The lines to copy are those in the listing below that contain the word "free".

[DATA PROVIDED]:
+++++

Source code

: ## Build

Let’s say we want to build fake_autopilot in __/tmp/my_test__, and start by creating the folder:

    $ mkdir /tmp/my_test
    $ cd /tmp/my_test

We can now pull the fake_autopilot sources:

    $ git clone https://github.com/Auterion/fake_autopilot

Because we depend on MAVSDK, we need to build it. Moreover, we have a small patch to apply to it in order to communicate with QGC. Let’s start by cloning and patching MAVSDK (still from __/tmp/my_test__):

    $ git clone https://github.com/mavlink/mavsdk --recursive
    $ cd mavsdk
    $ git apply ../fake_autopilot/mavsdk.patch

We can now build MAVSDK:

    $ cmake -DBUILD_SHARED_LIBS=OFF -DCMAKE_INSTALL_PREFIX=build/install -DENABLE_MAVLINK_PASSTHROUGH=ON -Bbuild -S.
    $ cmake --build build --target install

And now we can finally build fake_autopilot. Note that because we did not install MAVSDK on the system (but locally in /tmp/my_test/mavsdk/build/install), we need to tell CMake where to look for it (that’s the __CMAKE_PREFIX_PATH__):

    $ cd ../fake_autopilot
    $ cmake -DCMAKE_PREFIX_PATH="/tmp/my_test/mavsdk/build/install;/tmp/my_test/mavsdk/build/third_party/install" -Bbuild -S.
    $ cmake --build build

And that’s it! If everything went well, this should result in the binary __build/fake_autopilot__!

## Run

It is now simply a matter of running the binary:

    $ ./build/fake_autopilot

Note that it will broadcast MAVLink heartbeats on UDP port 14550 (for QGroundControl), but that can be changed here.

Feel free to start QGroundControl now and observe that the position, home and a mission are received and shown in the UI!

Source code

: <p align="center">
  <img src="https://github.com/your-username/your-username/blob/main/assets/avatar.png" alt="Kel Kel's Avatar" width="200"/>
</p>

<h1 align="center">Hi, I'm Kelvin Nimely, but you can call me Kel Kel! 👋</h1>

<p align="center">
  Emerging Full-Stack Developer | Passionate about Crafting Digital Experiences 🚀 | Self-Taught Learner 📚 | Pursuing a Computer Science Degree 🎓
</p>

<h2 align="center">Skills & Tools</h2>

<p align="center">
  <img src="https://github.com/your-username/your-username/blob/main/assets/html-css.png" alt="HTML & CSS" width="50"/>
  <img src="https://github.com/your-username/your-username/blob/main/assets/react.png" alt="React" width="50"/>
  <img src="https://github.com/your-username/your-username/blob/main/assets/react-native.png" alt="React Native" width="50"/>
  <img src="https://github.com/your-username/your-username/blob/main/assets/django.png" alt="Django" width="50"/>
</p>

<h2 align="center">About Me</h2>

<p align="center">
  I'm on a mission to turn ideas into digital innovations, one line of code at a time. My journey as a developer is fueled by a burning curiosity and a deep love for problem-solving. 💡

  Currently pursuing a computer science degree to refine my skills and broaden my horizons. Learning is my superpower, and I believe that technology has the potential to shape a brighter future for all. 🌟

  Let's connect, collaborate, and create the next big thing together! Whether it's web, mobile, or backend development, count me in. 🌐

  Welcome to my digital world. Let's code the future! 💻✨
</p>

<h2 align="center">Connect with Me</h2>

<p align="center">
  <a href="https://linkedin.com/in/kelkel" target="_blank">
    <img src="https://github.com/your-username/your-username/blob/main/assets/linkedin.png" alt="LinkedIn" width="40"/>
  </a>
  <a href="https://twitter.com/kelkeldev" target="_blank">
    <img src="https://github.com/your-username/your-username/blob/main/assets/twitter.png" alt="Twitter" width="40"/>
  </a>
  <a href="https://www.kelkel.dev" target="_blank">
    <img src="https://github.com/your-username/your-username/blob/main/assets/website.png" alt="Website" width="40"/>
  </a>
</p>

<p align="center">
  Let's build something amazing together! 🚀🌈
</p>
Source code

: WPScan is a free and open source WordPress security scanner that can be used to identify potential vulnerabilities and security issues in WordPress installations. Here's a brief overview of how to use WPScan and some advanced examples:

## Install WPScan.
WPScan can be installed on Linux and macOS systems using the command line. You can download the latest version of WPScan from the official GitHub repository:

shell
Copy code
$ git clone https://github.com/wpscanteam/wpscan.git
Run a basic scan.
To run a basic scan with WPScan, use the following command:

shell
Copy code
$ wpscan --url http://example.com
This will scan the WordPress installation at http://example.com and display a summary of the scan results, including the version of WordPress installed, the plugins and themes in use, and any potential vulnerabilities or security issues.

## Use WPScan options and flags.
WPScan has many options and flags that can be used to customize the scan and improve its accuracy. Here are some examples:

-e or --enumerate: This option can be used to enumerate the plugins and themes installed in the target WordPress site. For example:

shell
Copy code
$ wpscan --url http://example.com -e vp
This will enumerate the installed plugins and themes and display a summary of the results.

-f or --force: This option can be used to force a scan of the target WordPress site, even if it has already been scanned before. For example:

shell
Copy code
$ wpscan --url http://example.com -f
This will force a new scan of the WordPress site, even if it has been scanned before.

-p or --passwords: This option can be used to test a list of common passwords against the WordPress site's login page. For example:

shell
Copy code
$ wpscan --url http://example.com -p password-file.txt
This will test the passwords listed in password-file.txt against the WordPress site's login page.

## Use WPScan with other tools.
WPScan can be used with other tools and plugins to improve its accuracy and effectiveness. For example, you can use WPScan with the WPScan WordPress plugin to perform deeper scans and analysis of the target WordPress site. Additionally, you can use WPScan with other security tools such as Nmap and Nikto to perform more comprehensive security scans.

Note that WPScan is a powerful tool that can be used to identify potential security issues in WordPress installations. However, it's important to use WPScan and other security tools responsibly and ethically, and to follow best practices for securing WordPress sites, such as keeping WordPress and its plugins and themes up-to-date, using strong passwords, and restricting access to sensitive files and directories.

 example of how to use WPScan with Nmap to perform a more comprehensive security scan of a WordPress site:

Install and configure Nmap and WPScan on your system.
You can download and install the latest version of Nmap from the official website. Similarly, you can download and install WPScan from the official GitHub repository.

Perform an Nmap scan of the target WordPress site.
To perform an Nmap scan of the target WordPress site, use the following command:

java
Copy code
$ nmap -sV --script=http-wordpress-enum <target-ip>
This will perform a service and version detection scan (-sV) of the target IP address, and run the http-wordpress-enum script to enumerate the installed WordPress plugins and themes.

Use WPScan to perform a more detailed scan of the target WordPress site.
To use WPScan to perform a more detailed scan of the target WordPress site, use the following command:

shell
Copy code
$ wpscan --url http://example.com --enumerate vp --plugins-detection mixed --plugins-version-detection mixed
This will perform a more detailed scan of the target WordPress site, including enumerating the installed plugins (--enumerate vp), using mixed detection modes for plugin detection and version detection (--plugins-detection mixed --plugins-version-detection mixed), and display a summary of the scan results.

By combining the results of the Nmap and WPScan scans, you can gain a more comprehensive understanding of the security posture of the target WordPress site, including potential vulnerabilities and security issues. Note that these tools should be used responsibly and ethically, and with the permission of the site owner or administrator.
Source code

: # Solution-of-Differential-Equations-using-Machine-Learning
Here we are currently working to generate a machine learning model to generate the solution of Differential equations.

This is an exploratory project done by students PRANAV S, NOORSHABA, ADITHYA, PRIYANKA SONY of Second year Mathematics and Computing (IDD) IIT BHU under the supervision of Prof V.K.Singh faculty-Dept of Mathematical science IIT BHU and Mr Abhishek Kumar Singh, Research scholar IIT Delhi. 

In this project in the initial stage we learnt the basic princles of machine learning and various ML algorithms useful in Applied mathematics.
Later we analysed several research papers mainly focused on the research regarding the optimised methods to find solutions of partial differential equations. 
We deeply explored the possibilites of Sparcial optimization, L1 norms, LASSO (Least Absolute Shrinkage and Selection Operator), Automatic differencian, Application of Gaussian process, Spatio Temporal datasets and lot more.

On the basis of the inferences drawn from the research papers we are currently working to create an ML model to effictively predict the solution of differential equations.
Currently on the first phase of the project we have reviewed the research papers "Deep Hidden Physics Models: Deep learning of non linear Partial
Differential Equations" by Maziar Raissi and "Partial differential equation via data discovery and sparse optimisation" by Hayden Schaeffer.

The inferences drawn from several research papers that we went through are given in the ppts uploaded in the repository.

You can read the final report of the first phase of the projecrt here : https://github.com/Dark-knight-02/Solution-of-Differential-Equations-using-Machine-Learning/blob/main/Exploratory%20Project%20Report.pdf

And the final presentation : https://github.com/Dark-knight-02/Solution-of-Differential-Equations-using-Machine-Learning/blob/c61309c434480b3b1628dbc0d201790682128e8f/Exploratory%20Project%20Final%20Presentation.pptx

+++++

[TASK ANSWER]:
Feel free to start QGroundControl now and observe that the position, home and a mission are received and shown in the UI!
: WPScan is a free and open source WordPress security scanner that can be used to identify potential vulnerabilities and security issues in WordPress installations. Here's a brief overview of how to use WPScan and some advanced examples:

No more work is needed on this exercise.